_WHAT THIS TASK INVOLVES_: Your response must be made up of each line in the data below that contains the string "client".

_EXTRACTED MATERIAL_:
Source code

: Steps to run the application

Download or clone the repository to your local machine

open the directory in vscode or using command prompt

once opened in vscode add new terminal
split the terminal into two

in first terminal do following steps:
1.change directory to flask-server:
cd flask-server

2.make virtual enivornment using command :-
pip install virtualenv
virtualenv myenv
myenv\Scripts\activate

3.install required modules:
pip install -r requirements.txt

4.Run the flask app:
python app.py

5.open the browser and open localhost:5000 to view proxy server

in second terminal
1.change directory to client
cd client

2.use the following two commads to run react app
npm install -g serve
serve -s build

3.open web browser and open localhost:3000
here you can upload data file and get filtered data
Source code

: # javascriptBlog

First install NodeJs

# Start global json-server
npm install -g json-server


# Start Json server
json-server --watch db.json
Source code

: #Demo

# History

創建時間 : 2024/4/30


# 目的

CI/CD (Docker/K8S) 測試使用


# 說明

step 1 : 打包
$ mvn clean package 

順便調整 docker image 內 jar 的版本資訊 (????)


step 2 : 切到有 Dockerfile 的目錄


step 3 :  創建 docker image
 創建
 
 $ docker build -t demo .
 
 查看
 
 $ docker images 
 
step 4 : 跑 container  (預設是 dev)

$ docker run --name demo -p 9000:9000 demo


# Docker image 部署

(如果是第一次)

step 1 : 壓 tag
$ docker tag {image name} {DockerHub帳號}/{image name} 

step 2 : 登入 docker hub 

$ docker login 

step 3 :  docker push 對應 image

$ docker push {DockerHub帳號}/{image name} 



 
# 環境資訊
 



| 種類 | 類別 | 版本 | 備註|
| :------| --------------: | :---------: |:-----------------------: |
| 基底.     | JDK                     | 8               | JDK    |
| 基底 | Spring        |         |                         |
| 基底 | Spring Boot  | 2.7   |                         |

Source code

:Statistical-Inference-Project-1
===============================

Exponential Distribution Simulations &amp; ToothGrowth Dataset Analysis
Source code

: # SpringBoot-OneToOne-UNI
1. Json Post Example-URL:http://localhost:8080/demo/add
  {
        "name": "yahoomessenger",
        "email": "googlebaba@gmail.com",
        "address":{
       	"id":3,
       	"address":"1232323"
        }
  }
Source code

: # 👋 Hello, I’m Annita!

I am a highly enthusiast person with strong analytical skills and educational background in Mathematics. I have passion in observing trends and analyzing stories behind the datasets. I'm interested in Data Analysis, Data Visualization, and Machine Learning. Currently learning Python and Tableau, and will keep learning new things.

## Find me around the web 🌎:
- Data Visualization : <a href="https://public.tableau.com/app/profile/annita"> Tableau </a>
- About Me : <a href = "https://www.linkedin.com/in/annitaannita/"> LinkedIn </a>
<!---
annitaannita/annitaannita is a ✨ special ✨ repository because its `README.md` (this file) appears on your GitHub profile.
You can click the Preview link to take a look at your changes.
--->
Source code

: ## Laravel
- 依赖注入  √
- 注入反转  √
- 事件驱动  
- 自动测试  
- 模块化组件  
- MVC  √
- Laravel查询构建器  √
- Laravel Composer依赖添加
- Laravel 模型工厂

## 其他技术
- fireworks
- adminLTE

_RESULT FOR THIS EXERCISE_:
1.change directory to client
cd client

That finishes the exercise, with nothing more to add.